[Action item] Report how many lines in the listing below include the word "mount". Write nothing besides the number.

[Data records]
★ ★ ★

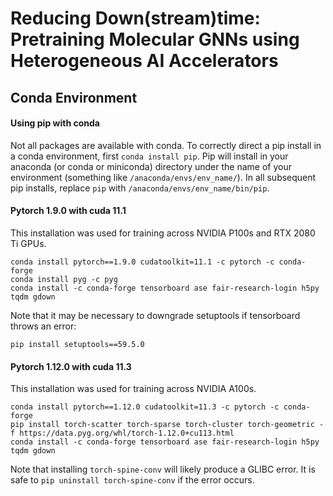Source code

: # Reducing Down(stream)time: Pretraining Molecular GNNs using Heterogeneous AI Accelerators 

## Conda Environment

#### Using pip with conda
Not all packages are available with conda. To correctly direct a pip install in a conda environment, first `conda install pip`. Pip will install in your anaconda (or conda or miniconda) directory under the name of your environment (something like `/anaconda/envs/env_name/`). In all subsequent pip installs, replace `pip` with `/anaconda/envs/env_name/bin/pip`.

#### Pytorch 1.9.0 with cuda 11.1
This installation was used for training across NVIDIA P100s and RTX 2080 Ti GPUs.
```
conda install pytorch==1.9.0 cudatoolkit=11.1 -c pytorch -c conda-forge
conda install pyg -c pyg
conda install -c conda-forge tensorboard ase fair-research-login h5py tqdm gdown
```

Note that it may be necessary to downgrade setuptools if tensorboard throws an error:
```
pip install setuptools==59.5.0
```

#### Pytorch 1.12.0 with cuda 11.3
This installation was used for training across NVIDIA A100s.
```
conda install pytorch==1.12.0 cudatoolkit=11.3 -c pytorch -c conda-forge
pip install torch-scatter torch-sparse torch-cluster torch-geometric -f https://data.pyg.org/whl/torch-1.12.0+cu113.html
conda install -c conda-forge tensorboard ase fair-research-login h5py tqdm gdown
```
Note that installing `torch-spine-conv` will likely produce a GLIBC error. It is safe to `pip uninstall torch-spine-conv` if the error occurs.

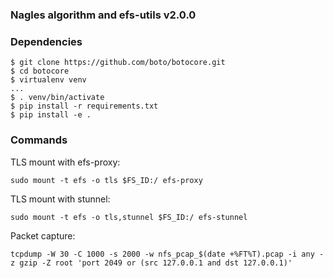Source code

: ### Nagles algorithm and efs-utils v2.0.0

### Dependencies
```
$ git clone https://github.com/boto/botocore.git
$ cd botocore
$ virtualenv venv
...
$ . venv/bin/activate
$ pip install -r requirements.txt
$ pip install -e .
```

### Commands
TLS mount with efs-proxy:
```
sudo mount -t efs -o tls $FS_ID:/ efs-proxy
```

TLS mount with stunnel:
```
sudo mount -t efs -o tls,stunnel $FS_ID:/ efs-stunnel
```

Packet capture:
```
tcpdump -W 30 -C 1000 -s 2000 -w nfs_pcap_$(date +%FT%T).pcap -i any -z gzip -Z root 'port 2049 or (src 127.0.0.1 and dst 127.0.0.1)'
```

★ ★ ★

[Output for this exercise] 4